Recently I was fortunate enough to a drive frequent visitor, Ted Swindon, who also happens to share the afore mentioned belief. Ted was staying at Londolozi for a fortnight and he was hoping to find certain leopards that he had seen many times before on previous visits as well as any new individuals. With a solid plan and the luxury of time, we set off into the bush for twelve days of looking for leopards.
An inquisitive young male that has been pushed further north by the Senegal Bush Male.
Leopards are beautiful creatures and there is something very alluring about these elusive animals. While they are amazing merely to look at, I believe it is also the leopard’s solitary lifestyle and secretive habits that attract us to them. People come to Londolozi from all over the world to get a chance to see a leopard in the wild and we as guides do our best to oblige. For many of our repeat guests, it is the stories and lineages of the individual leopards that keep them coming back to Londolozi year after year.

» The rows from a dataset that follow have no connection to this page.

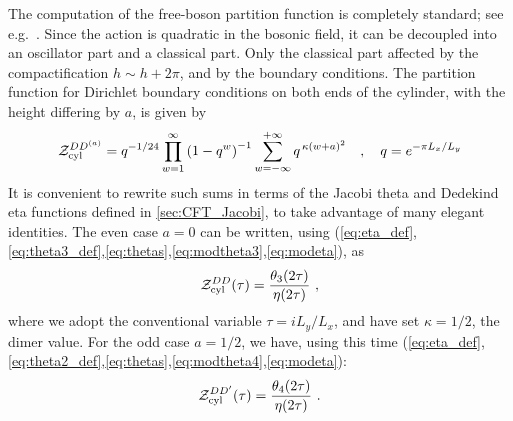 \documentclass[11pt]{iopart}
\begin{document}
The computation of the free-boson partition function is completely standard; see e.g.\ \cite{EggertAffleck,FSW,BigYellowBook}. Since the action is quadratic in the bosonic field, it can be decoupled into an oscillator part and a classical part. Only the classical part affected by the compactification $h\sim h+2\pi$, and by the boundary conditions. The partition function for Dirichlet boundary conditions on both ends of the cylinder, with the height differing by $a$, is given by
\begin{equation}
 \mathcal{Z}_{\rm cyl}^{DD^{(a)}}=q^{-1/24}\prod_{w=1}^{\infty}\left(1-q^w\right)^{-1}\sum_{w=-\infty}^{+\infty}q^{\,\kappa (w+a)^2}\quad,\quad q=e^{-\pi L_x/L_y}
\end{equation}
It is convenient to rewrite such sums in terms of the Jacobi theta and Dedekind eta functions defined in \ref{sec:CFT_Jacobi}, to take advantage of many elegant identities. 
The even case $a=0$ can be written, using (\ref{eq:eta_def},\ref{eq:theta3_def},\ref{eq:thetas},\ref{eq:modtheta3},\ref{eq:modeta}), as
\begin{equation}\label{eq:cylinder_dd}
 \mathcal{Z}_{\rm cyl}^{DD}(\tau)=\frac{\theta_3(2\tau)}{\eta(2\tau)}\ ,
\end{equation}
where we adopt the conventional variable  $\tau=i L_y/L_x$, and have set $\kappa=1/2$, the dimer value.
For the odd case $a=1/2$, we have, using this time (\ref{eq:eta_def},\ref{eq:theta2_def},\ref{eq:thetas},\ref{eq:modtheta4},\ref{eq:modeta}):
\begin{equation}
\label{eq:cylinder_ddprime}
 \mathcal{Z}_{\rm cyl}^{DD^\prime}(\tau)=\frac{\theta_4(2\tau)}{\eta(2\tau)}\ .
\end{equation}
\end{document}
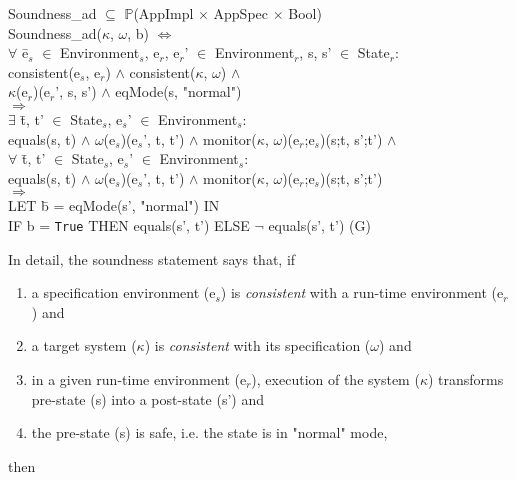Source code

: \documentclass[conference]{IEEEtran}
\begin{document}
\begin{tabbing}
Soundness\_ad $\subseteq$ $\mathbb{P}$(AppImpl $\times$ AppSpec $\times$ Bool)
\\Soundness\_ad($\kappa$, $\omega$, b) $\Leftrightarrow$
\\$\forall$ \=e$_s$ $\in$ Environment$_s$, e$_r$, e$_r$' $\in$ Environment$_r$, s, s' $\in$ State$_r$:
\\\>consistent(e$_s$, e$_r$) $\wedge$ consistent($\kappa$, $\omega$) $\wedge$ 
\\\>\textlbrackdbl $\kappa$\textrbrackdbl(e$_r$)(e$_r$', s, s') $\wedge$ eqMode(s, "normal")
\\$\Rightarrow$
\\\>$\exists$ \=t, t' $\in$ State$_s$, e$_s$' $\in$ Environment$_s$: 
\\\>\>equals(s, t) $\wedge$ \textlbrackdbl $\omega$\textrbrackdbl(e$_s$)(e$_s$', t, t') $\wedge$ monitor($\kappa$, $\omega$)(e$_r$;e$_s$)(s;t, s';t')
$\wedge$
\\\>$\forall$ \=t, t' $\in$ State$_s$, e$_s$' $\in$ Environment$_s$: 
\\\>\>equals(s, t) $\wedge$ \textlbrackdbl $\omega$\textrbrackdbl(e$_s$)(e$_s$', t, t') $\wedge$ monitor($\kappa$, $\omega$)(e$_r$;e$_s$)(s;t, s';t')
\\\>$\Rightarrow$ \=
\\\> LET \=b = eqMode(s', "normal") IN
\\\>\>IF b = \texttt{True} THEN equals(s', t') ELSE $\neg$ equals(s', t')  \hspace*{0.2cm} (G)
\end{tabbing}

In detail, the soundness statement says that, if
\begin{enumerate}
\item a specification environment (e$_s$) is \emph{consistent} with a run-time environment (e$_r$) and
\item a target system ($\kappa$) is \emph{consistent} with its specification ($\omega$) and
\item in a given run-time environment (e$_r$), execution of the system ($\kappa$) transforms pre-state (s) into a post-state (s') and
\item the pre-state (s) is safe, i.e. the state is in "normal" mode,
\end{enumerate}
then 
\end{document}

During our twelve days of searching for leopards we were able to focus our efforts on tracking specific leopards. Our methodology was simple; head into the leopard’s territory and begin tracking. There were days when we found fresh tracks straight away that lead us to the desired leopard and then there were times when we spent hours tracking without any luck. Time spent in the bush is never wasted and it was on these days that we returned back to camp empty-handed that we could reflect on the things we learned while being out tracking in the bush.

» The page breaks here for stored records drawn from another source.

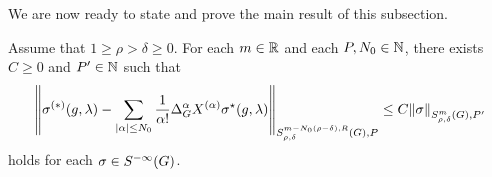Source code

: We are now ready to state and prove the main result of this subsection.

\begin{proposition}
\label{proposition:adjoint_formula}
    Assume that $1 \geq \rho > \delta \geq 0$.
    For each $m \in \mathbb{R}$ and each $P, N_0 \in \mathbb{N}$,
    there exists $C \geq 0$ and $P' \in \mathbb{N}$ such that
    \begin{align*}
        \SymbolSemiNorm {m - N_0 (\rho - \delta), R} {\rho, \delta} P {%
        \sigma^{(*)}(g, \lambda)
        - \sum_{\abs \alpha \leq N_0} \frac 1 {\alpha!} \DifferenceOperatorOrder \alpha \TaylorLeftDifferentialOperator \alpha \adj \sigma(g, \lambda)
        } \leq
        C
        \SymbolSemiNorm m {\rho, \delta} {P'} \sigma
    \end{align*}
    holds for each $\sigma \in {S^{-\infty} (G)}$.
\end{proposition}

One of two sisters born to the Nhlanguleni female, both of whom made it to independence, the first intact litter to do so in 7 years.
Of the many small lessons I’ve learned whilst out tracking in the bush, there were three in particular that stood out to me more than ever:
1. Enjoy Nature’s Many Offerings
The pursuit of leopards cannot be practiced without observing the bush in its entirety. Everything in the environment around can provide a clue as to the whereabouts of the leopard in question. The process of stopping and meticulously scanning the surrounding area, listening to the sounds of the bush and allowing yourself to be still in the natural environment helps you to fully appreciate how amazing it is to be in such a unique wild place. Not only will you find more leopards this way but you may also catch sight of a rare bird or discover a newfound appreciation for a simple tree or even just enjoy a moment of tranquility in nature.

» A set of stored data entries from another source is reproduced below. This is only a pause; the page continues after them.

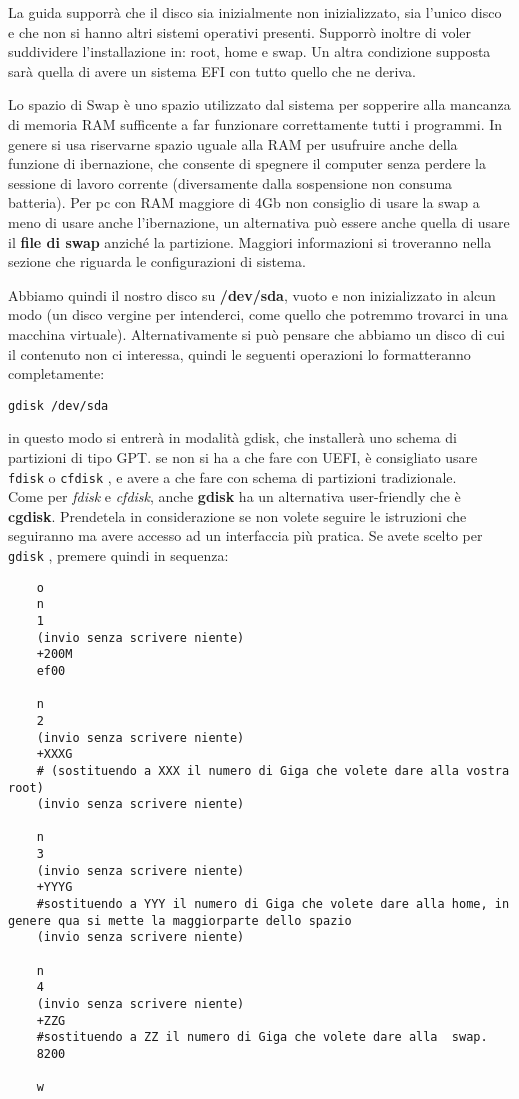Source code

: \documentclass[twoside,italian]{book}
\newcommand{\centcode}[1]{
	
	\definecolor{centcode}{rgb}{0.5,0.1,0.1}
	
	\begin{center}
	 	\texttt{\textcolor{centcode}{#1}}
	\end{center}
	
	
}
\newcommand{\code}[1]{
	\texttt{\textcolor{code}{#1}}
}
\begin{document}
			La guida supporrà che il disco sia inizialmente non inizializzato, sia l'unico disco e che non si hanno altri sistemi operativi presenti. Supporrò inoltre di voler suddividere l'installazione in: root, home e swap. Un altra condizione supposta sarà quella di avere un sistema EFI con tutto quello che ne deriva.\\
			
					
			\begin{tcolorbox}[floatplacement=b,width=\textwidth,colback=fsuggerimento,colbacktitle=bsuggerimento,coltitle=fsuggerimento, colupper=bsuggerimento,title={SUGGERIMENTO}]
				 Lo spazio di Swap è uno spazio utilizzato dal sistema per sopperire alla mancanza di memoria RAM sufficente a far funzionare correttamente tutti i programmi. In genere si usa riservarne spazio uguale alla RAM per usufruire anche della funzione di ibernazione, che consente di spegnere il computer senza perdere la sessione di lavoro corrente (diversamente dalla sospensione non consuma batteria). Per pc con RAM maggiore di 4Gb non consiglio di usare la swap a meno di usare anche l'ibernazione, un alternativa può essere anche quella di usare il \textbf{file di swap} anziché la partizione. Maggiori informazioni si troveranno nella sezione che riguarda le configurazioni di sistema.
			\end{tcolorbox}


			Abbiamo quindi il nostro disco su \textbf{/dev/sda}, vuoto e non inizializzato in alcun modo (un disco vergine per intenderci, come quello che potremmo trovarci in una macchina virtuale). Alternativamente si può pensare che abbiamo un disco  di cui il contenuto non ci interessa, quindi le seguenti operazioni lo formatteranno completamente: \centcode{gdisk /dev/sda}
			in questo modo si entrerà in modalità gdisk, che installerà uno schema di partizioni di tipo GPT. se non si ha a che fare con UEFI, è consigliato usare \code{fdisk} o \code{cfdisk}, e avere a che fare con schema di partizioni tradizionale.\\
			Come per \textit{fdisk} e \textit{cfdisk}, anche \textbf{gdisk} ha un alternativa user-friendly che è \textbf{cgdisk}. Prendetela in considerazione se non volete seguire le istruzioni che seguiranno ma avere accesso ad un interfaccia più pratica.
			Se avete scelto per \code{gdisk}, premere quindi in sequenza:\\

\begin{lstlisting}
	o
	n
	1
	(invio senza scrivere niente)
	+200M
	ef00

	n
	2
	(invio senza scrivere niente)
	+XXXG
	# (sostituendo a XXX il numero di Giga che volete dare alla vostra root)
	(invio senza scrivere niente)

	n
	3
	(invio senza scrivere niente)
	+YYYG
	#sostituendo a YYY il numero di Giga che volete dare alla home, in genere qua si mette la maggiorparte dello spazio
	(invio senza scrivere niente)

	n
	4
	(invio senza scrivere niente)
	+ZZG
	#sostituendo a ZZ il numero di Giga che volete dare alla  swap.
	8200

	w
\end{lstlisting}
\end{document}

2. Realising That The Life Of A Leopard Is Tough
Tracking a specific leopard is different to just seeing one. The task of finding a certain leopard involves spending meaningful time exploring that leopard’s territory, following the very same paths that the leopard walks. After a while you become immersed in the story of the leopard and you can begin to imagine what it might feel like to have to fend for oneself in the unforgiving wilderness. Should you eventually spot this elusive leopard you would have cultivated a deeper level of appreciation for it having spent time searching for it.
3. Intimate Leopard Sightings
Having gone through the hard work of tracking a leopard, you would have undoubtedly picked up some clues as to what the leopard was up to over the last few days. The feeling you get when you eventually find the leopard that you have been searching for is immensely satisfying. Viewing a leopard that you have toiled hard to find connects you to that animal. As you watch the leopard go about its daily life, you feel privileged that this animal has allowed you to be near to it. The knowledge of how difficult it is to find a leopard forces you to appreciate just how special these secretive creatures really are.
This female is a success story all in herself, being born as a single cub to the Dudley Riverbank female in early 2012.
By the time Ted left Londolozi, we had tracked and found 17 leopards – almost all the leopards that he had hoped to find. This experience proved to us once again that not only is tracking a very effective way of finding leopards, it also undoubtedly enhances each and every leopard sighting. In conclusion, I’ll leave you with this – it is better to have tracked and failed, then never to have tracked at all.